RECORDS TO PROCESS:
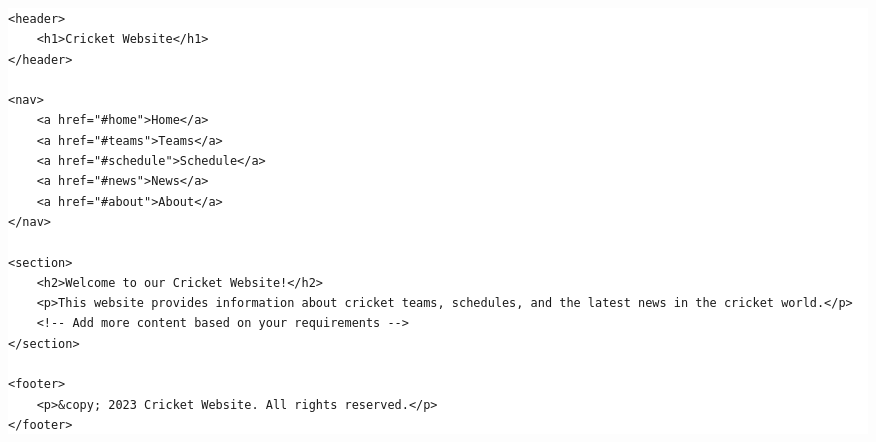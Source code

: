     <header>
        <h1>Cricket Website</h1>
    </header>

    <nav>
        <a href="#home">Home</a>
        <a href="#teams">Teams</a>
        <a href="#schedule">Schedule</a>
        <a href="#news">News</a>
        <a href="#about">About</a>
    </nav>

    <section>
        <h2>Welcome to our Cricket Website!</h2>
        <p>This website provides information about cricket teams, schedules, and the latest news in the cricket world.</p>
        <!-- Add more content based on your requirements -->
    </section>

    <footer>
        <p>&copy; 2023 Cricket Website. All rights reserved.</p>
    </footer>

</body>
</html>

AIM OF THE EXERCISE: Check each line of the listing for "teams". Show those that have it.

SOLUTION FOR THIS PROBLEM:
        <a href="#teams">Teams</a>
        <p>This website provides information about cricket teams, schedules, and the latest news in the cricket world.</p>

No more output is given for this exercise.